> _Aim of the exercise_
Your answer must be an exact copy of the records below, minus any images.

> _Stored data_
━━━━━━━━

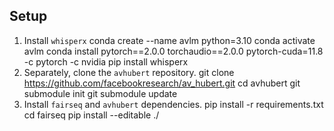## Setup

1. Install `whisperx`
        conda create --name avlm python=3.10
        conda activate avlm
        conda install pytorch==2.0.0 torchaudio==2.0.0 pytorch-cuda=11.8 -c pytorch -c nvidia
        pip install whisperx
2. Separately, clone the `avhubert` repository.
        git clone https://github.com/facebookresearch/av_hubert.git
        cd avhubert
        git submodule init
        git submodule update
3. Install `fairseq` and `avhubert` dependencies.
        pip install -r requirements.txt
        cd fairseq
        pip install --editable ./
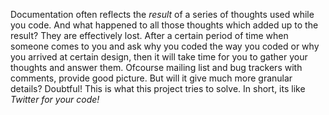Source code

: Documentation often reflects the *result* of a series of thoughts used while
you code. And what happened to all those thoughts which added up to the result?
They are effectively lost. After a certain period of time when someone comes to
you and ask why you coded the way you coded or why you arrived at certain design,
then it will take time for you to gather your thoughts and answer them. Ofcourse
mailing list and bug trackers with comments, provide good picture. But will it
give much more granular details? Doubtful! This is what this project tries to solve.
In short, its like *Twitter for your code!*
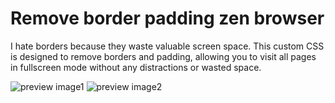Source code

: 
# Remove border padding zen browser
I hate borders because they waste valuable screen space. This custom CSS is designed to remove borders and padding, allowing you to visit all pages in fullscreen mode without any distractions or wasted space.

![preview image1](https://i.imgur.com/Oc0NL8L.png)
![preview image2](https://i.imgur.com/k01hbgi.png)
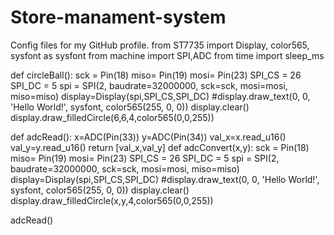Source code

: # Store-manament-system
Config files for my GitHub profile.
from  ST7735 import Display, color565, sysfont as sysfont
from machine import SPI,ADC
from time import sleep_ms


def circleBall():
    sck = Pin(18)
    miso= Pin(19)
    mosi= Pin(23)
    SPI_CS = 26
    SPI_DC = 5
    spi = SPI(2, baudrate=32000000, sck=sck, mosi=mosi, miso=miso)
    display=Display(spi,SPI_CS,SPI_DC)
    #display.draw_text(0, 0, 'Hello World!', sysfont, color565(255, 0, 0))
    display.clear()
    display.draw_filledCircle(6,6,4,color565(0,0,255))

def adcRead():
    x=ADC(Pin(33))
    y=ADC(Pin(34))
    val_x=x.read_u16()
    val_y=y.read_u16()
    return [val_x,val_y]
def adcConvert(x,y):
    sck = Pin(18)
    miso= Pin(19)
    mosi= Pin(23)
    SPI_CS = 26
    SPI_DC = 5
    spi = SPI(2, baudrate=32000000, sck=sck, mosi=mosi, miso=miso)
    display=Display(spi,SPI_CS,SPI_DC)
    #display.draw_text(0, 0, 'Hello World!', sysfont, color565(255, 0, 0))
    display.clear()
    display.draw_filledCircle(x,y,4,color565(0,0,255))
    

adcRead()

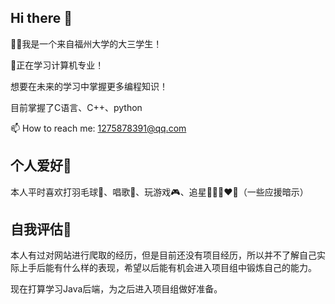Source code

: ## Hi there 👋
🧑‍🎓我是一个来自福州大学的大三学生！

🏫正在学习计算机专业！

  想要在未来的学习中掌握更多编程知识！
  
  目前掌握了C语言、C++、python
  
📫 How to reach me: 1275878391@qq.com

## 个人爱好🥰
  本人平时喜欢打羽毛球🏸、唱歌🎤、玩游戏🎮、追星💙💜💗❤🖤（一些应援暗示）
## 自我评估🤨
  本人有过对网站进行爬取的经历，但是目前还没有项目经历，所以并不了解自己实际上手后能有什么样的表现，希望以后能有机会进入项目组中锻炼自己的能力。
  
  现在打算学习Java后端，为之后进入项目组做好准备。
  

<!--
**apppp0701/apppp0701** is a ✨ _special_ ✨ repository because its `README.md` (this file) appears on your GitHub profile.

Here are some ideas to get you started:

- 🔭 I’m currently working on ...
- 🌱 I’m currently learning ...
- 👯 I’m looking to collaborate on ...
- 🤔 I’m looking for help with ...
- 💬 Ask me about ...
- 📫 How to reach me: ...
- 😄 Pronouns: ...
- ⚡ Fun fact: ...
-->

━━━━━━━━

> _Result below_
## Setup

1. Install `whisperx`
        conda create --name avlm python=3.10
        conda activate avlm
        conda install pytorch==2.0.0 torchaudio==2.0.0 pytorch-cuda=11.8 -c pytorch -c nvidia
        pip install whisperx
2. Separately, clone the `avhubert` repository.
        git clone https://github.com/facebookresearch/av_hubert.git
        cd avhubert
        git submodule init
        git submodule update
3. Install `fairseq` and `avhubert` dependencies.
        pip install -r requirements.txt
        cd fairseq
        pip install --editable ./
Source code

: Documentation often reflects the *result* of a series of thoughts used while
you code. And what happened to all those thoughts which added up to the result?
They are effectively lost. After a certain period of time when someone comes to
you and ask why you coded the way you coded or why you arrived at certain design,
then it will take time for you to gather your thoughts and answer them. Ofcourse
mailing list and bug trackers with comments, provide good picture. But will it
give much more granular details? Doubtful! This is what this project tries to solve.
In short, its like *Twitter for your code!*
Source code

: 
# Remove border padding zen browser
I hate borders because they waste valuable screen space. This custom CSS is designed to remove borders and padding, allowing you to visit all pages in fullscreen mode without any distractions or wasted space.

![preview image1](https://i.imgur.com/Oc0NL8L.png)
![preview image2](https://i.imgur.com/k01hbgi.png)
Source code

: # Store-manament-system
Config files for my GitHub profile.
from  ST7735 import Display, color565, sysfont as sysfont
from machine import SPI,ADC
from time import sleep_ms


def circleBall():
    sck = Pin(18)
    miso= Pin(19)
    mosi= Pin(23)
    SPI_CS = 26
    SPI_DC = 5
    spi = SPI(2, baudrate=32000000, sck=sck, mosi=mosi, miso=miso)
    display=Display(spi,SPI_CS,SPI_DC)
    #display.draw_text(0, 0, 'Hello World!', sysfont, color565(255, 0, 0))
    display.clear()
    display.draw_filledCircle(6,6,4,color565(0,0,255))

def adcRead():
    x=ADC(Pin(33))
    y=ADC(Pin(34))
    val_x=x.read_u16()
    val_y=y.read_u16()
    return [val_x,val_y]
def adcConvert(x,y):
    sck = Pin(18)
    miso= Pin(19)
    mosi= Pin(23)
    SPI_CS = 26
    SPI_DC = 5
    spi = SPI(2, baudrate=32000000, sck=sck, mosi=mosi, miso=miso)
    display=Display(spi,SPI_CS,SPI_DC)
    #display.draw_text(0, 0, 'Hello World!', sysfont, color565(255, 0, 0))
    display.clear()
    display.draw_filledCircle(x,y,4,color565(0,0,255))
    

adcRead()

Source code

: ## Hi there 👋
🧑‍🎓我是一个来自福州大学的大三学生！

🏫正在学习计算机专业！

  想要在未来的学习中掌握更多编程知识！
  
  目前掌握了C语言、C++、python
  
📫 How to reach me: 1275878391@qq.com

## 个人爱好🥰
  本人平时喜欢打羽毛球🏸、唱歌🎤、玩游戏🎮、追星💙💜💗❤🖤（一些应援暗示）
## 自我评估🤨
  本人有过对网站进行爬取的经历，但是目前还没有项目经历，所以并不了解自己实际上手后能有什么样的表现，希望以后能有机会进入项目组中锻炼自己的能力。
  
  现在打算学习Java后端，为之后进入项目组做好准备。
  

<!--
**apppp0701/apppp0701** is a ✨ _special_ ✨ repository because its `README.md` (this file) appears on your GitHub profile.

Here are some ideas to get you started:

- 🔭 I’m currently working on ...
- 🌱 I’m currently learning ...
- 👯 I’m looking to collaborate on ...
- 🤔 I’m looking for help with ...
- 💬 Ask me about ...
- 📫 How to reach me: ...
- 😄 Pronouns: ...
- ⚡ Fun fact: ...
-->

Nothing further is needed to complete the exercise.